You can do this one of a few ways. Its worth mentioning here that you did write a "correct" for loop in R. You preallocated the vector by assigning data$V1_MA5d <- NA. This way you are filling rather than growing and its actually fairly efficient.
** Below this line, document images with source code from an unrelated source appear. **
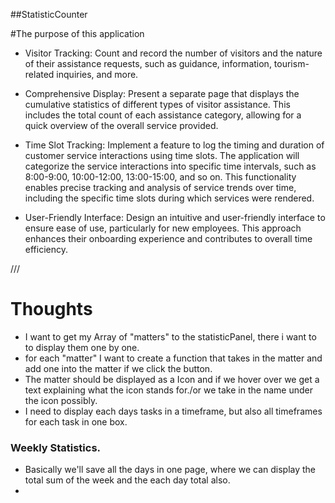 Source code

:##StatisticCounter

#The purpose of this application

- Visitor Tracking: Count and record the number of visitors and the nature of their assistance requests, such as guidance, information, tourism-related inquiries, and more.

- Comprehensive Display: Present a separate page that displays the cumulative statistics of different types of visitor assistance. This includes the total count of each assistance category, allowing for a quick overview of the overall service provided.

- Time Slot Tracking: Implement a feature to log the timing and duration of customer service interactions using time slots. The application will categorize the service interactions into specific time intervals, such as 8:00-9:00, 10:00-12:00, 13:00-15:00, and so on. This functionality enables precise tracking and analysis of service trends over time, including the specific time slots during which services were rendered.

- User-Friendly Interface: Design an intuitive and user-friendly interface to ensure ease of use, particularly for new employees. This approach enhances their onboarding experience and contributes to overall time efficiency.

///

# Thoughts

- I want to get my Array of "matters" to the statisticPanel, there i want to to display them one by one.
- for each "matter" I want to create a function that takes in the matter and add one into the matter if we click the button.
- The matter should be displayed as a Icon and if we hover over we get a text explaining what the icon stands for./or we take in the name under the icon possibly.
- I need to display each days tasks in a timeframe, but also all timeframes for each task in one box.

### Weekly Statistics.

- Basically we'll save all the days in one page, where we can display the total sum of the week and the each day total also.
-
However, if you want to use the apply family: sapply(5:nrow(data), function(i) (prod(data$V1[(i-5):i]/100 + 1)-1)*100) [1] 0.1500850 0.2101751 0.2702952 0.3304453 0.3906255 0.4508358 0.5110762 0.5713467 0.6316473 0.6919780 0.7523389 0.8127299 [13] 0.8731511 0.9336024 0.9940839 1.0545957 1.1151376 1.1757098 1.2363122 1.2969448 1.3576077 1.4183009 1.4790244 1.5397781 [25] 1.6005622 1.6613766 Notice my code inside the [] is different from yours. check out the difference: i <- 10 i - 5:i (i-5):i Or you can use rollapply from the zoo package: library(zoo) myfun <- function(x) (prod(x/100 + 1)-1)*100 rollapply(data$V1, 5, myfun) [1] 0.1500850 0.2001551 0.2502451 0.3003552 0.3504853 0.4006355 0.4508057 0.5009960 0.5512063 0.6014367 0.6516872 0.7019577 [13] 0.7522484 0.8025591 0.8528899 0.9032408 0.9536118 1.0040030 1.0544142 1.1048456 1.1552971 1.2057688 1.2562606 1.3067726 [25] 1.3573047 1.4078569 As per the comment, this will give you a vector of length 26... instead you can add a few arguments to rollapply to make it match with your initial data: rollapply(data$V1, 5, myfun, fill=NA, align='right') In regard to your second question, plyr is handy here. library(plyr) data$cuts <- cut(data$V1_MA5d, breaks=c(-Inf, 0.5, 1.5, Inf)) ddply(data, .(cuts), transform, V1_MA5_cat_n=length(cuts)) But there are many other choices too.